Until the emergence of Debussy, Fauré (1845-1924) was regarded as the most progressive French composer. He wrote little and slowly. In April 1898, he was asked to compose music for the London stage premiere of Pelléas et Mélisande, but granted a mere month and a half to fulfil the commission. Because of the impending deadline and other commitments (Fauré was the chief inspector of France's provincial music conservatoires which led him to constantly travel the country), he entrusted the orchestration to his pupil Charles Koechlin. The nine performances at the Prince of Wales Theatre were a relative success although the British critics, who were still under the sway of Wagner, were unkind to Fauré's music.

 

However, Fauré's music gives a perfect background to this love story, constructed as it is from sensitive, obscure fragments of speech. The action is simple: Golaud espies a fairy like girl alongside a brook. He marries her and takes her back to his family castle, where the girl and Pelléas – Golaud's younger brother – fall in love. Their love grows irresistibly which only adds to Golaud's jealousy: when he finds them together, he stabs Pelléas. Mélisande, who is by now expecting a child, dies from her sorrow but the child is born alive. It is not the action of the work which gives this drama its magic but the system of symbols that permeates the text, as well as its many silences, the tension of unexpressed thoughts.

 

In early 1899, Fauré composed a four part orchestral suite from the incidental music, slightly altering Koechlin's orchestration.

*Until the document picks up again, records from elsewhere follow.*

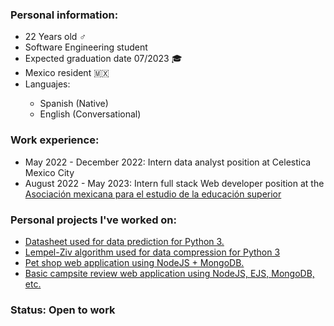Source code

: <h3>Personal information:</h3>
<ul>
<li>22 Years old ♂️</li>
<li>Software Engineering student</li>
<li>Expected graduation date 07/2023 🎓</li>
<li>Mexico resident 🇲🇽</li>
<li>Languajes:</li>
 <ul> 
  <li>Spanish (Native)</li>
  <li>English (Conversational)</li>
 </ul>
</ul>

<h3>Work experience:</h3>
<ul>
 <li>May 2022 - December 2022: Intern data analyst position at Celestica Mexico City</li>
 <li>August 2022 - May 2023: Intern full stack Web developer position at the <a href="https://github.com/Asociacion-AMEES">Asociación mexicana para el estudio de la educación superior</a></li>
</ul>

<h3>Personal projects I've worked on: </h3>
<ul>
<li><a href="https://github.com/ExoticTurtles/regression_models" target="blank">Datasheet used for data prediction for Python 3.</a></li>
<li><a href="https://github.com/ExoticTurtles/Lempel-Ziv-algorithm" target="blank">Lempel-Ziv algorithm used for data compression for Python 3</a></li>
<li><a href="https://github.com/ExoticTurtles/DatabaseAdmin-Project" target="blank">Pet shop web application using NodeJS + MongoDB.</a></li>
<li><a href="https://github.com/ExoticTurtles/YelpCamp" target="blank">Basic campsite review web application using NodeJS, EJS, MongoDB, etc. </a></li>
</ul>

<h3 align="left">Status: Open to work</h3>
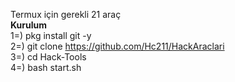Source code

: Termux için gerekli 21 araç
<br><b>Kurulum</b><br>
1=) pkg install git -y<br>
2=) git clone https://github.com/Hc211/HackAraclari<br>
3=) cd Hack-Tools<br>
4=) bash start.sh
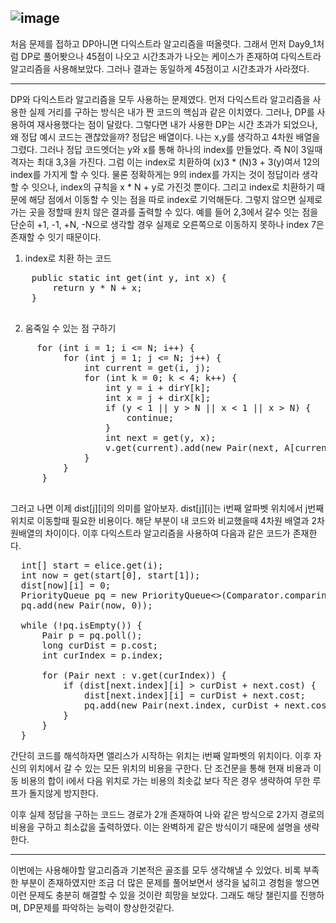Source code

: ![image](https://github.com/user-attachments/assets/260e765b-f56b-40ae-90ce-56a096ca8734)
---
처음 문제를 접하고 DP아니면 다익스트라 알고리즘을 떠올렷다.
그래서 먼저 Day9_1처럼 DP로 풀어봣으나 45점이 나오고 시간초과가 나오는 케이스가 존재하여 다익스트라 알고리즘을 사용해보았다.
그러나 결과는 동일하게 45점이고 시간초과가 사라졌다. 

---
DP와 다익스트라 알고리즘을 모두 사용하는 문제였다.
먼저 다익스트라 알고리즘을 사용한 실제 거리를 구하는 방식은 내가 짠 코드의 핵심과 같은 이치였다.
그러나, DP를 사용하여 재사용했다는 점이 달랐다. 그렇다면 내가 사용한 DP는 시간 초과가 되었으나, 왜 정답 예시 코드는 괜찮았을까?
정답은 배열이다. 나는 x,y를 생각하고 4차원 배열을 그렸다. 그러나 정답 코드엣더는 y와 x를 통해 하나의 index를 만들었다.
즉 N이 3일때 격자는 최대 3,3을 가진다. 그럼 이는 index로 치환하여 (x)3 * (N)3 + 3(y)여서 12의 index를 가지게 할 수 잇다.
물론 정확하게는 9의 index를 가지는 것이 정답이라 생각할 수 잇으나, index의 규칙을 x * N + y로 가진것 뿐이다.
그리고 index로 치환하기 때문에 해당 점에서 이동할 수 잇는 점을 따로 index로 기억해둔다. 그렇지 않으면 실제로 가는 곳을 정할때 원치 않은 결과를 출력할 수 있다.
예를 들어 2,3에서 갈수 잇는 점을 단순히 +1, -1, +N, -N으로 생각할 경우 실제로 오른쪽으로 이동하지 못하나 index 7은 존재할 수 잇기 때문이다.
  1. index로 치환 하는 코드
  <pre>
    public static int get(int y, int x) {
        return y * N + x;
    }
  </pre>
  2. 움죽일 수 있는 점 구하기
  <pre>
     for (int i = 1; i <= N; i++) {
          for (int j = 1; j <= N; j++) {
              int current = get(i, j);
              for (int k = 0; k < 4; k++) {
                  int y = i + dirY[k];
                  int x = j + dirX[k];
                  if (y < 1 || y > N || x < 1 || x > N) {
                      continue;
                  }
                  int next = get(y, x);
                  v.get(current).add(new Pair(next, A[current] + A[next]));
              }
          }
      }
  </pre>

그러고 나면 이제 dist[j][i]의 의미를 알아보자.
dist[j][i]는 i번째 알파벳 위치에서 j번째 위치로 이동할때 필요한 비용이다. 해닫 부분이 내 코드와 비교했을때 4차원 배열과 2차원배열의 차이이다.
이후 다익스트라 알고리즘을 사용하여 다음과 같은 코드가 존재한다.
<pre>
  int[] start = elice.get(i);
  int now = get(start[0], start[1]);
  dist[now][i] = 0;
  PriorityQueue<Pair> pq = new PriorityQueue<>(Comparator.comparingLong(p -> p.cost));
  pq.add(new Pair(now, 0));

  while (!pq.isEmpty()) {
      Pair p = pq.poll();
      long curDist = p.cost;
      int curIndex = p.index;

      for (Pair next : v.get(curIndex)) {
          if (dist[next.index][i] > curDist + next.cost) {
              dist[next.index][i] = curDist + next.cost;
              pq.add(new Pair(next.index, curDist + next.cost));
          }
      }
  }
</pre>
간단히 코드를 해석하자면 앨리스가 시작하는 위치는 i번째 알파벳의 위치이다. 이후 자신의 위치에서 갈 수 있는 모든 위치의 비용을 구한다. 단 조건문을 통해 현재 비용과 이동 비용의 합이 i에서 다음 위치로 가는 비용의 최솟값 보다 작은 경우 생략하여
무한 루프가 돌지않게 방지한다.

이후 실제 정답을 구하는 코드느 경로가 2개 존재하여 나와 같은 방식으로 2가지 경로의 비용을 구하고 최소값을 출력하였다. 이는 완벽하게 같은 방식이기 때문에 설명을 생략한다.

---
이번에는 사용해야할 알고리즘과 기본적은 골조를 모두 생각해낼 수 있었다. 비록 부족한 부분이 존재하였지만 조금 더 많은 문제를 풀어보면서 생각을 넓히고 경험을 쌓으면 이런 문제도 충분히 해결할 수 있을 것이란 희망을 보았다.
그래도 해당 챌린지를 진행하며, DP문제를 파악하는 능력이 향상한것같다.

The sad and clear music of the first movement is the portrait of Mélisande and introduces the work. This is followed by a spinning song (Fileuse), depicting Mélisande alongside her spinning wheel – the illustrative accompaniment of sordino violins envelops the superb oboe melody. The third movement, which derives from music Fauré wrote earlier for Moliere's Bourgeois Gentilhomme, features a flute melody accompanied by harp, but it also fits Maeterlinck's drama. The sensitive closing movement describes Mélisande's death in music, the theatre curtain falling on its final notes.